Lowndes and her husband shared the caring as much as possible at the start, but as Marj began to require more personal care, such as washing and dressing, it became “a little more awkward” – so Lowndes took the helm.
She recalls trying to be “superwoman” and didn’t talk to anyone at work, or at all, about her caring role for six years.
Eventually, she chose to leave her role at a corporate automotive company in favour of being self-employed. At the time, it made more sense career-wise for her to make the jump, rather than her husband, she says.
The Carers UK research estimates around 600 people a day give up paid work
to care, but Lowndes says: “I need to work and I want to work.” However, she has only been able to continue in her job because Marj had some savings, which allows the family to pay for private careers to pop in during the day when Lowndes is out. Caring is still a “24/7 responsibility”, she says.
“Even if I’m out at work, if Marj is having some form of difficulty, the carers call me and I’ll need to make sure I can either get back there or I can be on the phone helping to support her.”
This is on top of looking after her now 16-year-old son, driving him to music lessons, helping to manage exam stress and simply trying to be a regular mum. “I’ll postpone going to the doctors if I’m too busy, and I know that’s not right,” she admits.
Lowndes feels extremely fortunate to have the support of private carers. “What if you’re a single parent or someone holding down two or three jobs?” she says.
Separate research by Carers UK reveals significant consequences for carers coping without support.
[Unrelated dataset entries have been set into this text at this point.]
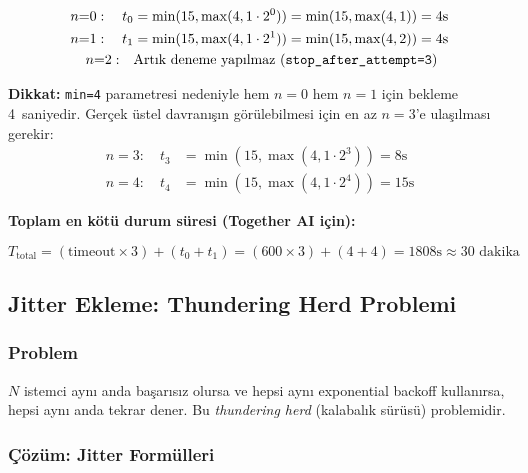 \begin{formulbox}
\begin{align}
n{=}0: \quad t_0 &= \min(15, \max(4, 1 \cdot 2^0)) = \min(15, \max(4, 1)) = 4 \text{s} \label{eq:tenacity-0} \\
n{=}1: \quad t_1 &= \min(15, \max(4, 1 \cdot 2^1)) = \min(15, \max(4, 2)) = 4 \text{s} \label{eq:tenacity-1} \\
n{=}2: \quad & \text{Art{\i}k deneme yap{\i}lmaz (\texttt{stop\_after\_attempt=3})} \notag
\end{align}

\textbf{Dikkat:} \texttt{min=4} parametresi nedeniyle hem $n{=}0$ hem $n{=}1$ i\c{c}in bekleme 4~saniyedir. Ger\c{c}ek \"{u}stel davran{\i}\c{s}{\i}n g\"{o}r\"{u}lebilmesi i\c{c}in en az $n{=}3$'e ula\c{s}{\i}lmas{\i} gerekir:
\begin{align}
n{=}3: \quad t_3 &= \min(15, \max(4, 1 \cdot 2^3)) = 8 \text{s} \\
n{=}4: \quad t_4 &= \min(15, \max(4, 1 \cdot 2^4)) = 15 \text{s}
\end{align}
\end{formulbox}

\textbf{Toplam en k\"{o}t\"{u} durum s\"{u}resi (Together AI i\c{c}in):}

\begin{equation}
T_{\text{total}} = (\text{timeout} \times 3) + (t_0 + t_1) = (600 \times 3) + (4 + 4) = 1808 \text{s} \approx 30 \text{ dakika}
\label{eq:worst-case}
\end{equation}


\subsection{Jitter Ekleme: Thundering Herd Problemi}
\label{sec:jitter}

\subsubsection{Problem}

$N$ istemci ayn{\i} anda ba\c{s}ar{\i}s{\i}z olursa ve hepsi ayn{\i} exponential backoff kullan{\i}rsa, hepsi ayn{\i} anda tekrar dener. Bu \emph{thundering herd} (kalabal{\i}k s\"{u}r\"{u}s\"{u}) problemidir.

\subsubsection{\c{C}\"{o}z\"{u}m: Jitter Form\"{u}lleri}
In a study of those caring more than 50 hours a week, almost half (49%) reported their finances had been negatively impacted, 52% had suffered poorer physical health and the vast majority (77%) were suffering from stress or anxiety as a result of missing out.
Helen Walker, chief executive of Carers UK, wants to highlight what she calls the ‘gender care gap’. Women are disproportionately affected, she says, “facing difficult decisions about their loved ones’ health, family finances and how best to combine paid work and care more than a decade earlier than men”.
Walker wants the next government to address the gap by giving carers a right of five to 10 days of paid care leave. “It must also prioritise sustainable, long term investment in our social care system so that millions of people caring for loved ones can stay in work and look after their own health,” she said.